As of 2024, there were 685 thousand businesses in Israel, 99.5% of which were SMEs (i.e., companies employing up to 100 workers). In an average year, 55 000-60 000 businesses are registered and about 40 000 closed down formally. In 2024, 61 000 new companies were established and 48 000 were closed. Removal of government support measures might result in many enterprises shutting down in the post-crisis period.
From 2023 to 2024, interest rates for SMEs decreased, while the interest rate for large firms increased. The average interest rate for SMEs decreased from 7.31% to 7.1%, while the interest rates for large firms rose from 5.81% to 6.09%. Furthermore, the interest rate spread narrowed from 1.5% to 1.01%.
In 2024, Israeli banks provided NIS 365.96 billion in credit to SMEs, an increase of 6.04% compared to 2023 (NIS 345.1 billion). The share of SMEs in the credit granted by the banks was 44.21% of total business credit, representing a decrease compared to the previous year which registered a share of 45.89%. This is an even further decline compared to 2022, when it stood at 49.45%. This continues an ongoing decline that has persisted since 2017, when the share peaked at 59.88%. In total, between 2010 and 2024, nominal bank credit to SMEs grew by 74%.
In 2024, total venture capital investment in Israel reached USD 9.6 billion, representing a 39% increase over the USD 6.9 billion raised in 2023, and a 15% rise in the number of reported deals to 453. The total number of known deals for 2024 was 694, but IVC estimates that between 1 000 and 1 100 transactions were completed during the year. Despite the backdrop of war and global macroeconomic challenges, the Israeli high-tech sector saw renewed momentum, with Q4 2024 marking the strongest quarter of the year with 122 reported rounds, including five mega deals that accounted for 36% of the capital raised that quarter.

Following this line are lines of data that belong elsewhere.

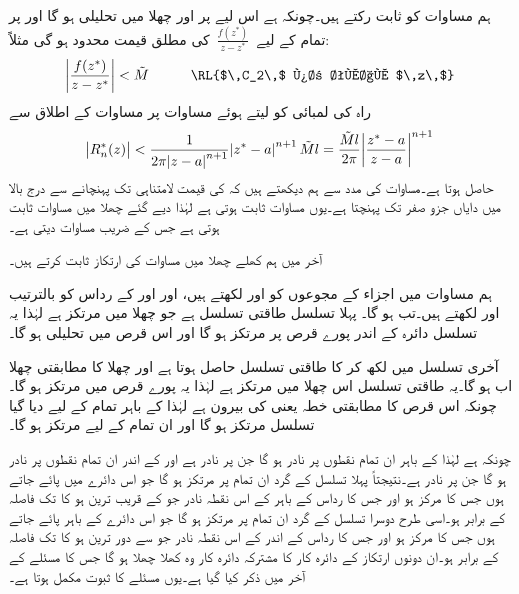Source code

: ہم مساوات  کو ثابت رکتے ہیں۔چونکہ  ہے اس لیے  پر اور چھلا میں  تحلیلی ہو گا اور   پر تمام  کے لیے 
$\,\tfrac{f(z^*)}{z-z^*}\,$
کی مطلق قیمت محدود ہو گی مثلاً:
\begin{align*}
\abs{\frac{f(z^*)}{z-z^*}}<\tilde{M}\quad \quad \quad \text{\RL{$\,C_2\,$ پر تمام $\,z\,$}}
\end{align*}
راہ  کی لمبائی کو  لیتے ہوئے  مساوات  پر مساوات  کے اطلاق سے
\begin{align*}
\abs{R^*_n(z)}<\frac{1}{2\pi\abs{z-a}^{n+1}}\abs{z^*-a}^{n+1}\tilde{M} l=\frac{\tilde{M}l}{2\pi}\abs{\frac{z^*-a}{z-a}}^{n+1}
\end{align*}
حاصل ہوتا ہے۔مساوات  کی مدد سے ہم دیکھتے ہیں کہ  کی قیمت لامتناہی تک پہنچانے سے درج بالا میں دایاں جزو صفر تک پہنچتا ہے۔یوں مساوات  ثابت ہوتی ہے لہٰذا دیے گئے چھلا میں مساوات  ثابت ہوتی ہے جس کے  ضریب  مساوات  دیتی ہے۔

آخر میں ہم کھلے چھلا میں مساوات  کی ارتکاز ثابت کرتے ہیں۔

ہم مساوات  میں  اجزاء کے مجوعوں کو  اور  لکھتے ہیں، اور  اور  کے رداس کو بالترتیب  اور  لکھتے ہیں۔تب  ہو گا۔ پہلا تسلسل طاقتی تسلسل ہے جو  چھلا میں مرتکز ہے  لہٰذا یہ تسلسل دائرہ  کے اندر پورے قرص پر مرتکز ہو گا اور  اس قرص میں تحلیلی ہو گا۔

آخری تسلسل میں  لکھ کر  کا طاقتی تسلسل حاصل ہوتا ہے اور چھلا  کا مطابقتی چھلا اب
  ہو گا۔یہ طاقتی تسلسل اس چھلا میں مرتکز ہے لہٰذا یہ پورے قرص  میں مرتکز ہو گا۔چونکہ اس  قرص کا مطابقتی خطہ  یعنی  کی بیرون ہے لہٰذا  کے باہر تمام  کے لیے دیا گیا تسلسل مرتکز ہو گا اور  ان تمام  کے لیے مرتکز ہو گا۔

چونکہ  ہے لہٰذا  کے باہر ان تمام نقطوں پر  نادر ہو گا جن پر  نادر ہے اور  کے اندر ان تمام نقطوں پر  نادر ہو گا جن پر  نادر ہے۔نتیجتاً پہلا تسلسل  کے گرد ان تمام  پر مرتکز ہو گا جو  اس دائرے میں پائے جاتے ہوں جس کا مرکز  ہو اور جس کا رداس   کے باہر  کے اس نقطہ نادر جو  کے قریب ترین ہو کا  تک فاصلہ کے برابر ہو۔اسی طرح دوسرا تسلسل  کے گرد ان تمام  پر مرتکز ہو گا جو  اس دائرے کے باہر پائے جاتے ہوں جس کا مرکز  ہو اور جس کا رداس   کے اندر   کے اس نقطہ نادر جو  سے دور ترین ہو کا  تک فاصلہ کے برابر ہو۔ان دونوں  ارتکاز کے دائرہ کار کا مشترکہ دائرہ کار وہ کھلا چھلا ہو گا جس کا مسئلے کے آخر  میں ذکر کیا گیا ہے۔یوں مسئلے کا ثبوت مکمل ہوتا ہے۔  

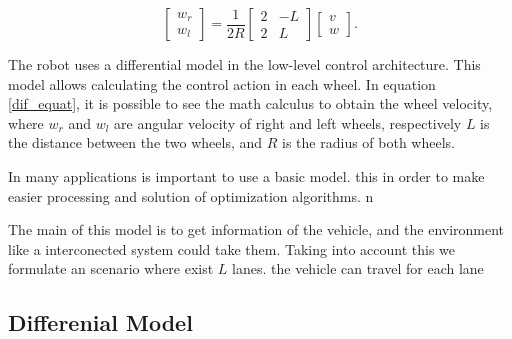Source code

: \begin{equation}
\begin{bmatrix}
w_{r}\\ w_{l}
\end{bmatrix} =  \frac{1}{2R}\begin{bmatrix}
2 & -L\\ 
2 & L
\end{bmatrix} \begin{bmatrix}
v\\ w
\end{bmatrix}.
\label{dif_equat}
\end{equation}

The robot uses a differential model in the low-level control architecture. This model allows calculating the control action in each wheel. In equation \eqref{dif_equat}, it is possible to see the math calculus to obtain the wheel velocity, where $w_{r}$ and $w_{l}$ are angular velocity of right and left wheels, respectively $L$ is the distance between the two wheels, and $R$ is the radius of both wheels. 


In many applications is important to use a basic model. this in order to make easier processing and solution of optimization algorithms. n 

The main of this model is to get information of the vehicle, and the environment like a interconected system could take them. Taking into account this we formulate an scenario where exist $L$ lanes. the vehicle can travel for each lane  



\subsection{Differenial Model}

SME and entrepreneurship policies in Israel are primarily designed by the Ministry of Economy and Industry and implemented by the Israel Innovation Authority (IIA) and the Small and Medium Business Agency (SMBA). While the IIA (formerly known as the Chief Science Office) focuses on leading technology-based start-ups and SMEs, the SMBA caters to all SMEs in Israel’s main economic sectors through business management training and coaching, subsidized access to finance (for example, through the national loan guarantee program) and the work of the business development centres (MAOF centres).